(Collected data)

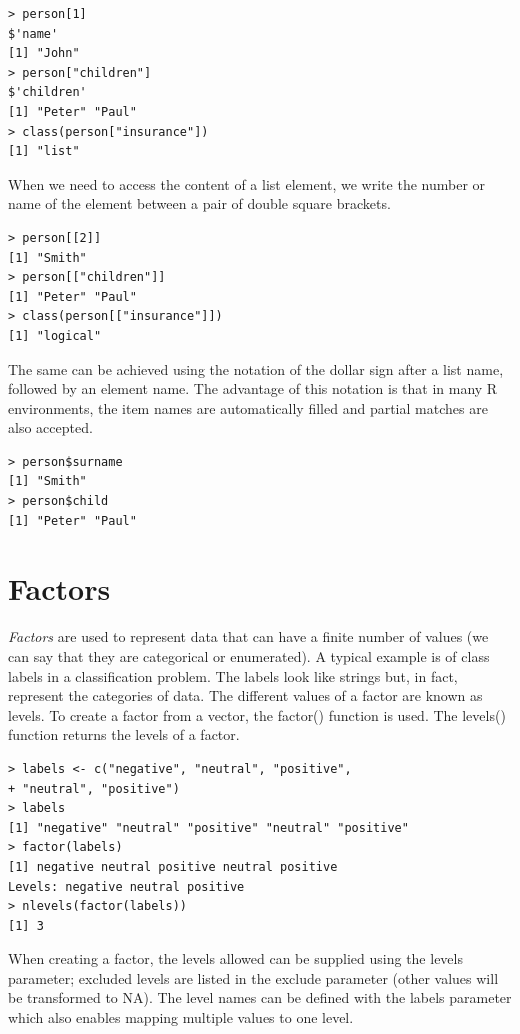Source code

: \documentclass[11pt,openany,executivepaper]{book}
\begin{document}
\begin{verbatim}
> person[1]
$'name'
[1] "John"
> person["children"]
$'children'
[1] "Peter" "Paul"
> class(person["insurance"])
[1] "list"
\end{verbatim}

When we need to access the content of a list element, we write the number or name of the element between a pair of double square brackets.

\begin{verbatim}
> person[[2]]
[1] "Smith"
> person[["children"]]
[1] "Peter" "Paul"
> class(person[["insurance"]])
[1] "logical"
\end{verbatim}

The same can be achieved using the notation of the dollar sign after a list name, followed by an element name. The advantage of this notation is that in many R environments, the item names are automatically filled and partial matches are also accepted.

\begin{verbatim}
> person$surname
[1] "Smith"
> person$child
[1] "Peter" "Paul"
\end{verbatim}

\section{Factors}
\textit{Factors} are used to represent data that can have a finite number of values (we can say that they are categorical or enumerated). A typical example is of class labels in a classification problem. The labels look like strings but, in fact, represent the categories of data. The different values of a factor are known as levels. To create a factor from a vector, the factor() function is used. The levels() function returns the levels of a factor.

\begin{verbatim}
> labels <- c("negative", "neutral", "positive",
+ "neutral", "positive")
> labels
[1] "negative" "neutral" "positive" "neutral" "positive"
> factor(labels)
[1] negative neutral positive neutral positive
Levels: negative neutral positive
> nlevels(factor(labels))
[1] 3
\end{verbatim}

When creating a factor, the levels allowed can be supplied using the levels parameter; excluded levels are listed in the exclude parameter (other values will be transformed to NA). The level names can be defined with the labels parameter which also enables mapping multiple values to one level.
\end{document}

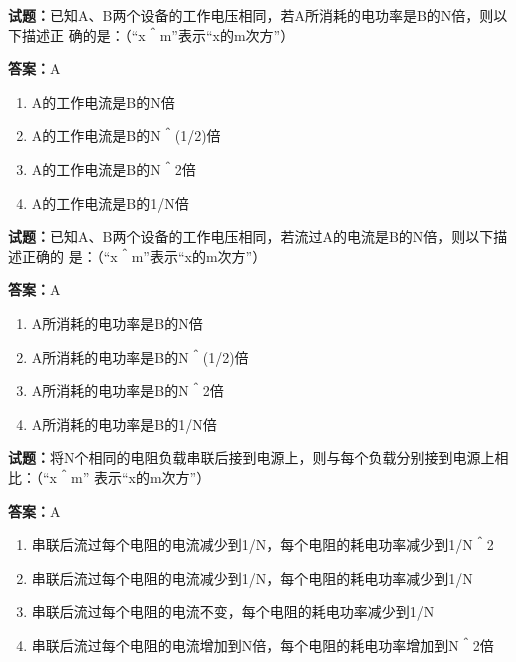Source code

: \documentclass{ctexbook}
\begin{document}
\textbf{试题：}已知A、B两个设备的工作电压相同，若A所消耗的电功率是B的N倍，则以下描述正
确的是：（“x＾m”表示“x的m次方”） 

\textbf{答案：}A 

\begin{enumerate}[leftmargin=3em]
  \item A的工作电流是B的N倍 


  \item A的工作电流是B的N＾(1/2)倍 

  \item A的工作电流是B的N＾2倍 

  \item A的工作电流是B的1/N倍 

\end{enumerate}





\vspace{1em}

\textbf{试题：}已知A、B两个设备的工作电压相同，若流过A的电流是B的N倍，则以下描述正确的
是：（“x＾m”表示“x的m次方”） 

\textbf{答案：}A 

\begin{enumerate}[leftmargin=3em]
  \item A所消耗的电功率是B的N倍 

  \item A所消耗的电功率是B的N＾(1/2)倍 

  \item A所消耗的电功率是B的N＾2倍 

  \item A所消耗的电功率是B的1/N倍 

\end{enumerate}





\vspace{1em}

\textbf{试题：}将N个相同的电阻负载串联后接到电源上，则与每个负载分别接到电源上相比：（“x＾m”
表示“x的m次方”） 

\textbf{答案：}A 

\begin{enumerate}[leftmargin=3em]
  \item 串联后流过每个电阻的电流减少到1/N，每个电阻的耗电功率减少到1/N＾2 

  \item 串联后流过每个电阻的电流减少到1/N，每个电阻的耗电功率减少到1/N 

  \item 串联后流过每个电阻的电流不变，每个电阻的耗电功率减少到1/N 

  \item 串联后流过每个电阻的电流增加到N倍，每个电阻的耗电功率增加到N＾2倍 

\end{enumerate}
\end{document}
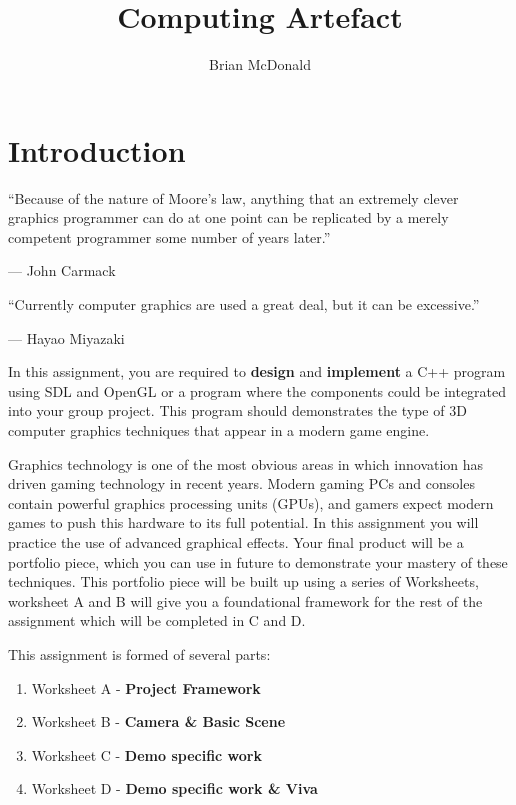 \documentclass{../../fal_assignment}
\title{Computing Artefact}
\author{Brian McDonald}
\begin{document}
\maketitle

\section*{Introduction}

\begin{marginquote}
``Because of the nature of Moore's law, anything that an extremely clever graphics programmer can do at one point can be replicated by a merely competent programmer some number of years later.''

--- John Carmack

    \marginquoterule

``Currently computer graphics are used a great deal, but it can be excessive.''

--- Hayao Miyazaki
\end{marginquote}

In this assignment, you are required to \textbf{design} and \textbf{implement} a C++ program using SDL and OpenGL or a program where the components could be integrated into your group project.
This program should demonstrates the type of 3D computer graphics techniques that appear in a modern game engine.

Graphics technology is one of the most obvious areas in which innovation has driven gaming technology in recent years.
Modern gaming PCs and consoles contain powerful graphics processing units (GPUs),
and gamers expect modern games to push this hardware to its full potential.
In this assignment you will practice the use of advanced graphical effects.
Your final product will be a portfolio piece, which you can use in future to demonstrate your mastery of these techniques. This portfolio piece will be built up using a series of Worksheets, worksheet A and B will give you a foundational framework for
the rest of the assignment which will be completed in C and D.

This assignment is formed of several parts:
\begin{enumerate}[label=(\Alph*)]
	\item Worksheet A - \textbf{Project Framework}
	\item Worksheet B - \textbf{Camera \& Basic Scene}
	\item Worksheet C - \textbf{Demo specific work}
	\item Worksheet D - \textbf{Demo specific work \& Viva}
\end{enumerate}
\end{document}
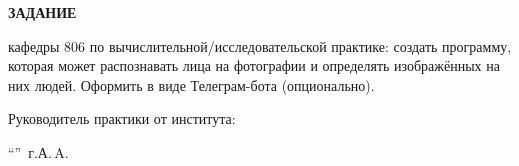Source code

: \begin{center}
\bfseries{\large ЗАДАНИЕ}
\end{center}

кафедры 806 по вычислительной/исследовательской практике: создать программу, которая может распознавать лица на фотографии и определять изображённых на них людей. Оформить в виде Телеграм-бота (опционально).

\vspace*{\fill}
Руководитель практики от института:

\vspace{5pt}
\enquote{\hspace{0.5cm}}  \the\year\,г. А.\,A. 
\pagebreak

Directions:
Reproduce every record word for word. The copy must contain no pictures.

Finished exercise:
Source code

: \documentclass[11pt,openany,executivepaper]{book}
\begin{document}
\begin{verbatim}
> person[1]
$'name'
[1] "John"
> person["children"]
$'children'
[1] "Peter" "Paul"
> class(person["insurance"])
[1] "list"
\end{verbatim}

When we need to access the content of a list element, we write the number or name of the element between a pair of double square brackets.

\begin{verbatim}
> person[[2]]
[1] "Smith"
> person[["children"]]
[1] "Peter" "Paul"
> class(person[["insurance"]])
[1] "logical"
\end{verbatim}

The same can be achieved using the notation of the dollar sign after a list name, followed by an element name. The advantage of this notation is that in many R environments, the item names are automatically filled and partial matches are also accepted.

\begin{verbatim}
> person$surname
[1] "Smith"
> person$child
[1] "Peter" "Paul"
\end{verbatim}

\section{Factors}
\textit{Factors} are used to represent data that can have a finite number of values (we can say that they are categorical or enumerated). A typical example is of class labels in a classification problem. The labels look like strings but, in fact, represent the categories of data. The different values of a factor are known as levels. To create a factor from a vector, the factor() function is used. The levels() function returns the levels of a factor.

\begin{verbatim}
> labels <- c("negative", "neutral", "positive",
+ "neutral", "positive")
> labels
[1] "negative" "neutral" "positive" "neutral" "positive"
> factor(labels)
[1] negative neutral positive neutral positive
Levels: negative neutral positive
> nlevels(factor(labels))
[1] 3
\end{verbatim}

When creating a factor, the levels allowed can be supplied using the levels parameter; excluded levels are listed in the exclude parameter (other values will be transformed to NA). The level names can be defined with the labels parameter which also enables mapping multiple values to one level.
\end{document}

Source code

: \documentclass{ctexbook}
\begin{document}
\textbf{试题：}已知A、B两个设备的工作电压相同，若A所消耗的电功率是B的N倍，则以下描述正
确的是：（“x＾m”表示“x的m次方”） 

\textbf{答案：}A 

\begin{enumerate}[leftmargin=3em]
  \item A的工作电流是B的N倍 


  \item A的工作电流是B的N＾(1/2)倍 

  \item A的工作电流是B的N＾2倍 

  \item A的工作电流是B的1/N倍 

\end{enumerate}





\vspace{1em}

\textbf{试题：}已知A、B两个设备的工作电压相同，若流过A的电流是B的N倍，则以下描述正确的
是：（“x＾m”表示“x的m次方”） 

\textbf{答案：}A 

\begin{enumerate}[leftmargin=3em]
  \item A所消耗的电功率是B的N倍 

  \item A所消耗的电功率是B的N＾(1/2)倍 

  \item A所消耗的电功率是B的N＾2倍 

  \item A所消耗的电功率是B的1/N倍 

\end{enumerate}





\vspace{1em}

\textbf{试题：}将N个相同的电阻负载串联后接到电源上，则与每个负载分别接到电源上相比：（“x＾m”
表示“x的m次方”） 

\textbf{答案：}A 

\begin{enumerate}[leftmargin=3em]
  \item 串联后流过每个电阻的电流减少到1/N，每个电阻的耗电功率减少到1/N＾2 

  \item 串联后流过每个电阻的电流减少到1/N，每个电阻的耗电功率减少到1/N 

  \item 串联后流过每个电阻的电流不变，每个电阻的耗电功率减少到1/N 

  \item 串联后流过每个电阻的电流增加到N倍，每个电阻的耗电功率增加到N＾2倍 

\end{enumerate}
\end{document}
 \documentclass{../../fal_assignment}
\title{Computing Artefact}
\author{Brian McDonald}
\begin{document}
\maketitle

\section*{Introduction}

\begin{marginquote}
``Because of the nature of Moore's law, anything that an extremely clever graphics programmer can do at one point can be replicated by a merely competent programmer some number of years later.''

--- John Carmack

    \marginquoterule

``Currently computer graphics are used a great deal, but it can be excessive.''

--- Hayao Miyazaki
\end{marginquote}

In this assignment, you are required to \textbf{design} and \textbf{implement} a C++ program using SDL and OpenGL or a program where the components could be integrated into your group project.
This program should demonstrates the type of 3D computer graphics techniques that appear in a modern game engine.

Graphics technology is one of the most obvious areas in which innovation has driven gaming technology in recent years.
Modern gaming PCs and consoles contain powerful graphics processing units (GPUs),
and gamers expect modern games to push this hardware to its full potential.
In this assignment you will practice the use of advanced graphical effects.
Your final product will be a portfolio piece, which you can use in future to demonstrate your mastery of these techniques. This portfolio piece will be built up using a series of Worksheets, worksheet A and B will give you a foundational framework for
the rest of the assignment which will be completed in C and D.

This assignment is formed of several parts:
\begin{enumerate}[label=(\Alph*)]
	\item Worksheet A - \textbf{Project Framework}
	\item Worksheet B - \textbf{Camera \& Basic Scene}
	\item Worksheet C - \textbf{Demo specific work}
	\item Worksheet D - \textbf{Demo specific work \& Viva}
\end{enumerate}
\end{document}
Source code

: \begin{center}
\bfseries{\large ЗАДАНИЕ}
\end{center}

кафедры 806 по вычислительной/исследовательской практике: создать программу, которая может распознавать лица на фотографии и определять изображённых на них людей. Оформить в виде Телеграм-бота (опционально).

\vspace*{\fill}
Руководитель практики от института:

\vspace{5pt}
\enquote{\hspace{0.5cm}}  \the\year\,г. А.\,A. 
\pagebreak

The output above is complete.